Jacqueline Cohen : Hélas
oui, mais il y a encore des gens qui se battent. Quand on
pense qu'un film est exploité à 70 ou 80%
en VF, et que les spectateurs n'ont pas le droit de savoir
qui s'en est chargé ! Quand j'étais comédienne
de plateau, j'avais rêvé d'une grève
des acteurs de doublage. Peut-être que là,
le message serait passé, on aurait vu que cela a
une importance. Personne n'en accorde beaucoup à
ce sujet car mieux le film est fait, moins on se pose de
questions, mais le manque de reconnaissance est un peu attristant.
Objectif Cinéma : Mais
ce problème ne vient-il pas du fait de certaines
séries télévisées mal doublées
?
Jacqueline Cohen : Oui,
entre autres. Toujours les mêmes voix, les défauts
de synchronisation...
Objectif Cinéma :
Cette profession n'est-elle pas
condamnée à rester dans l'ombre ?
Jacqueline Cohen : Mais
le paradoxe est là : c'est une profession de l'ombre.
Le bon doublage se fait oublier. Hervé Icovic dit
que si le doublage est bon, on ne doit pas en parler. En
revanche, les critiques dans les magazines de télé
ne se privent pas de souligner les mauvaises traductions
dans le genre " Bon film, malgré une version
française désastreuse ". Une fois, j'ai
rencontré l'un de ces journalistes et je lui ai demandé
pourquoi il écrivait ça ? Car peut-être
était-ce la version originale qui était désastreuse,
ou le film lui-même ? Il m'a répondu de manière
évasive, " Ah oui ". Et c'est un préjugé
de plus ! Mais il est vrai que la traduction est une profession
de l'ombre.
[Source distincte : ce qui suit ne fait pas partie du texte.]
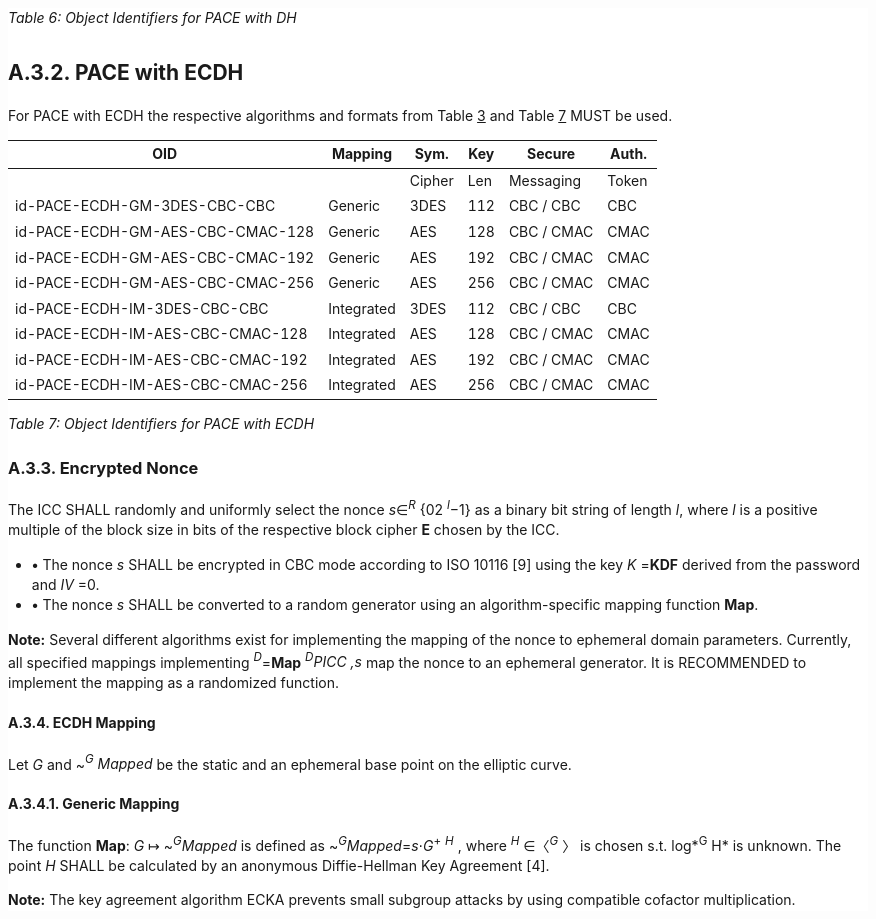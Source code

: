 <span id="page-44-1"></span>*Table 6: Object Identifiers for PACE with DH*

## A.3.2. PACE with ECDH

For PACE with ECDH the respective algorithms and formats from Table [3](#page-39-0) and Table [7](#page-44-0) MUST be used.

| OID                              | Mapping    | Sym.   | Key | Secure     | Auth. |
|----------------------------------|------------|--------|-----|------------|-------|
|                                  |            | Cipher | Len | Messaging  | Token |
| id-PACE-ECDH-GM-3DES-CBC-CBC     | Generic    | 3DES   | 112 | CBC / CBC  | CBC   |
| id-PACE-ECDH-GM-AES-CBC-CMAC-128 | Generic    | AES    | 128 | CBC / CMAC | CMAC  |
| id-PACE-ECDH-GM-AES-CBC-CMAC-192 | Generic    | AES    | 192 | CBC / CMAC | CMAC  |
| id-PACE-ECDH-GM-AES-CBC-CMAC-256 | Generic    | AES    | 256 | CBC / CMAC | CMAC  |
| id-PACE-ECDH-IM-3DES-CBC-CBC     | Integrated | 3DES   | 112 | CBC / CBC  | CBC   |
| id-PACE-ECDH-IM-AES-CBC-CMAC-128 | Integrated | AES    | 128 | CBC / CMAC | CMAC  |
| id-PACE-ECDH-IM-AES-CBC-CMAC-192 | Integrated | AES    | 192 | CBC / CMAC | CMAC  |
| id-PACE-ECDH-IM-AES-CBC-CMAC-256 | Integrated | AES    | 256 | CBC / CMAC | CMAC  |

<span id="page-44-0"></span>*Table 7: Object Identifiers for PACE with ECDH*

### <span id="page-44-2"></span>A.3.3. Encrypted Nonce

The ICC SHALL randomly and uniformly select the nonce *s*∈*<sup>R</sup>* {02 *<sup>l</sup>*−1} as a binary bit string of length *l*, where *l* is a positive multiple of the block size in bits of the respective block cipher **E** chosen by the ICC.

- **•** The nonce *s* SHALL be encrypted in CBC mode according to ISO 10116 [9] using the key *K* =**KDF** derived from the password and *IV* =0.
- **•** The nonce *s* SHALL be converted to a random generator using an algorithm-specific mapping function **Map**.

**Note:** Several different algorithms exist for implementing the mapping of the nonce to ephemeral domain parameters. Currently, all specified mappings implementing *<sup>D</sup>*=**Map** *<sup>D</sup>PICC ,s* map the nonce to an ephemeral generator. It is RECOMMENDED to implement the mapping as a randomized function.

#### A.3.4. ECDH Mapping

Let *G* and ~*<sup>G</sup> Mapped* be the static and an ephemeral base point on the elliptic curve.

#### A.3.4.1. Generic Mapping

The function **Map**: *G* ↦ ~*<sup>G</sup>Mapped* is defined as ~*<sup>G</sup>Mapped*=*s*⋅*G*<sup>+</sup> *<sup>H</sup>* , where *<sup>H</sup>* ∈〈*<sup>G</sup>* 〉 is chosen s.t. log*<sup>G</sup> H* is unknown. The point *H* SHALL be calculated by an anonymous Diffie-Hellman Key Agreement [4].

**Note:** The key agreement algorithm ECKA prevents small subgroup attacks by using compatible cofactor multiplication.
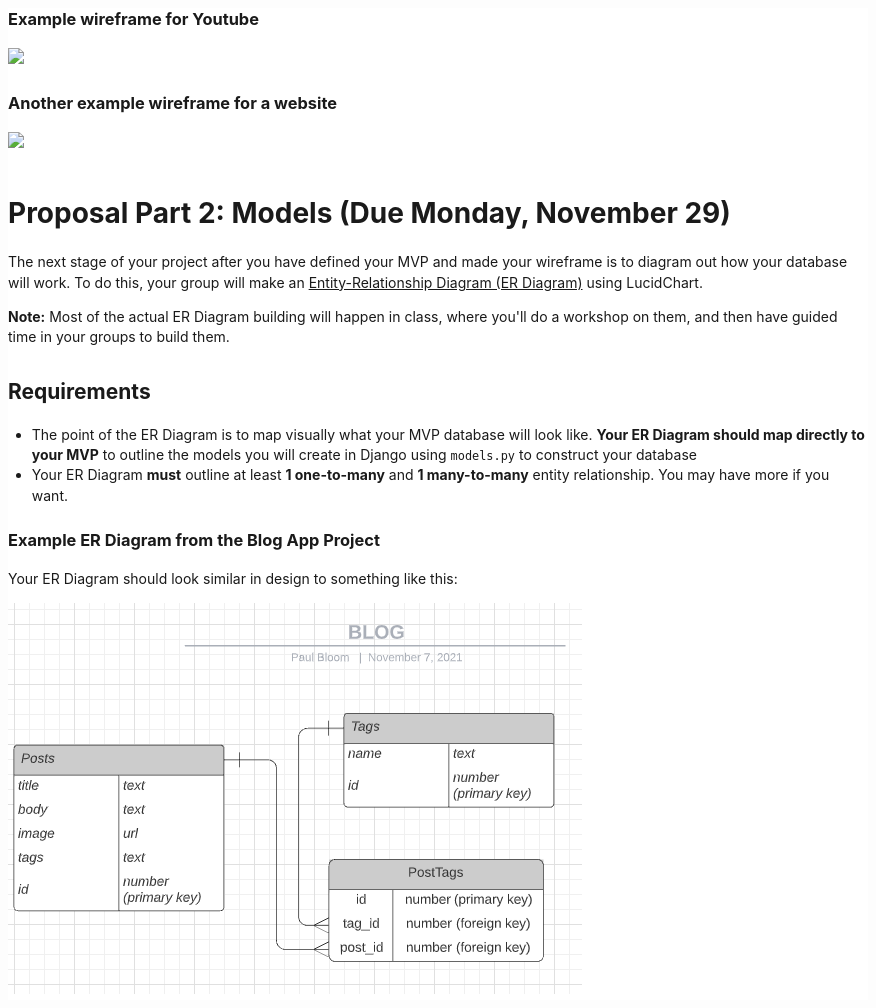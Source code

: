 


### Example wireframe for Youtube
<img src='https://miro.medium.com/max/800/1*ZvtdfRPAdFpf2av_bvqE6w.png' width=800>

### Another example wireframe for a website
<img src='https://wcs.smartdraw.com/website-wireframe/img/wireframe-example-template.png?bn=15100111809' width = 800>

# Proposal Part 2: Models (Due Monday, November 29)

The next stage of your project after you have defined your MVP and made your wireframe is to diagram out how your database will work. To do this, your group will make an [Entity-Relationship Diagram (ER Diagram)](https://www.lucidchart.com/pages/er-diagrams) using LucidChart. 

**Note:** Most of the actual ER Diagram building will happen in class, where you'll do a workshop on them, and then have guided time in your groups to build them. 


## Requirements 
* The point of the ER Diagram is to map visually what your MVP database will look like. **Your ER Diagram should map directly to your MVP** to outline the models you will create in Django using `models.py` to construct your database
* Your ER Diagram **must** outline at least **1 one-to-many** and **1 many-to-many** entity relationship. You may have more if you want.  

### Example ER Diagram from the Blog App Project

Your ER Diagram should look similar in design to something like this:

<img src='images/blog_erd.png'>
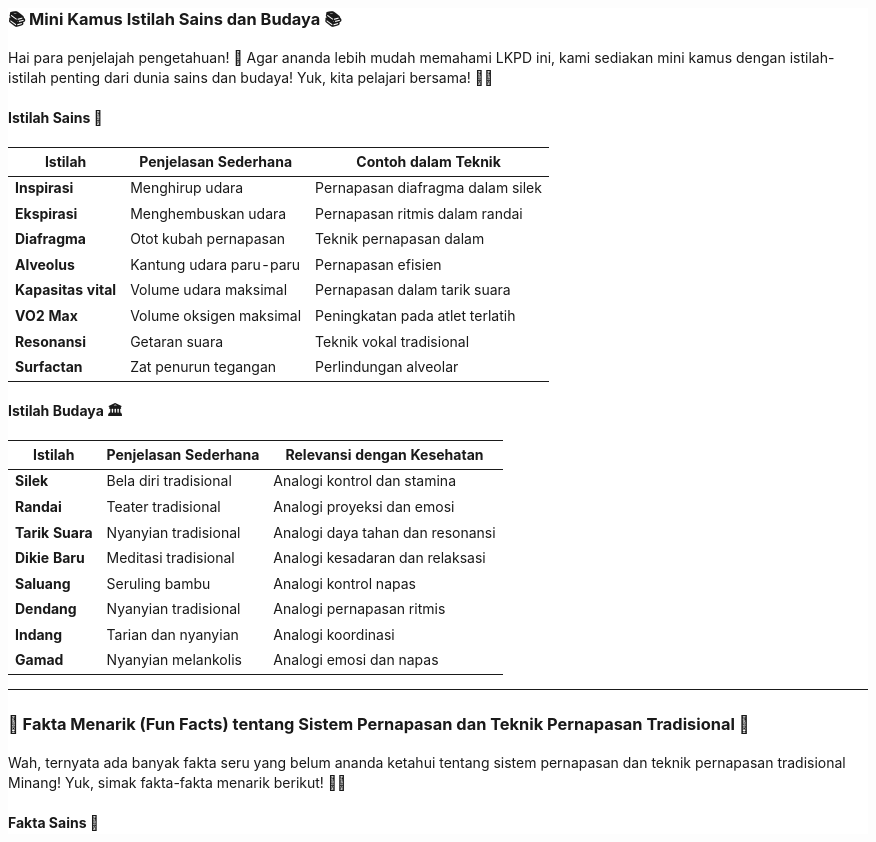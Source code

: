 
### 📚 Mini Kamus Istilah Sains dan Budaya 📚

Hai para penjelajah pengetahuan! 🌟 Agar ananda lebih mudah memahami LKPD ini, kami sediakan mini kamus dengan istilah-istilah penting dari dunia sains dan budaya! Yuk, kita pelajari bersama! 📖✨

#### Istilah Sains 🔬

| Istilah | Penjelasan Sederhana | Contoh dalam Teknik |
|---------|----------------------|---------------------------|
| **Inspirasi** | Menghirup udara | Pernapasan diafragma dalam silek |
| **Ekspirasi** | Menghembuskan udara | Pernapasan ritmis dalam randai |
| **Diafragma** | Otot kubah pernapasan | Teknik pernapasan dalam |
| **Alveolus** | Kantung udara paru-paru | Pernapasan efisien |
| **Kapasitas vital** | Volume udara maksimal | Pernapasan dalam tarik suara |
| **VO2 Max** | Volume oksigen maksimal | Peningkatan pada atlet terlatih |
| **Resonansi** | Getaran suara | Teknik vokal tradisional |
| **Surfactan** | Zat penurun tegangan | Perlindungan alveolar |

#### Istilah Budaya 🏛️

| Istilah | Penjelasan Sederhana | Relevansi dengan Kesehatan |
|---------|----------------------|------------------------------|
| **Silek** | Bela diri tradisional | Analogi kontrol dan stamina |
| **Randai** | Teater tradisional | Analogi proyeksi dan emosi |
| **Tarik Suara** | Nyanyian tradisional | Analogi daya tahan dan resonansi |
| **Dikie Baru** | Meditasi tradisional | Analogi kesadaran dan relaksasi |
| **Saluang** | Seruling bambu | Analogi kontrol napas |
| **Dendang** | Nyanyian tradisional | Analogi pernapasan ritmis |
| **Indang** | Tarian dan nyanyian | Analogi koordinasi |
| **Gamad** | Nyanyian melankolis | Analogi emosi dan napas |

---

### 🎯 Fakta Menarik (Fun Facts) tentang Sistem Pernapasan dan Teknik Pernapasan Tradisional 🎯

Wah, ternyata ada banyak fakta seru yang belum ananda ketahui tentang sistem pernapasan dan teknik pernapasan tradisional Minang! Yuk, simak fakta-fakta menarik berikut! 🤩✨

#### Fakta Sains 🔬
Je me souviens qu'Eric Kahane avait adapté
Pinter - je croyais que ce n'était pas possible !
- et la comédienne Marianne Basler me disait "
C'est merveilleux de dire les mots de Pinter ! ". Mais
elle se trompait car il s'agissait de la traduction d'Eric
Kahane avant tout ! Hélas, il est rarissime de voir
apparaître le nom des traducteurs pour les textes
littéraires adaptés au théâtre
: il existe tant de pièces de Shakespeare jouées
en France sans qu'on sache forcément de qui vient
le texte français.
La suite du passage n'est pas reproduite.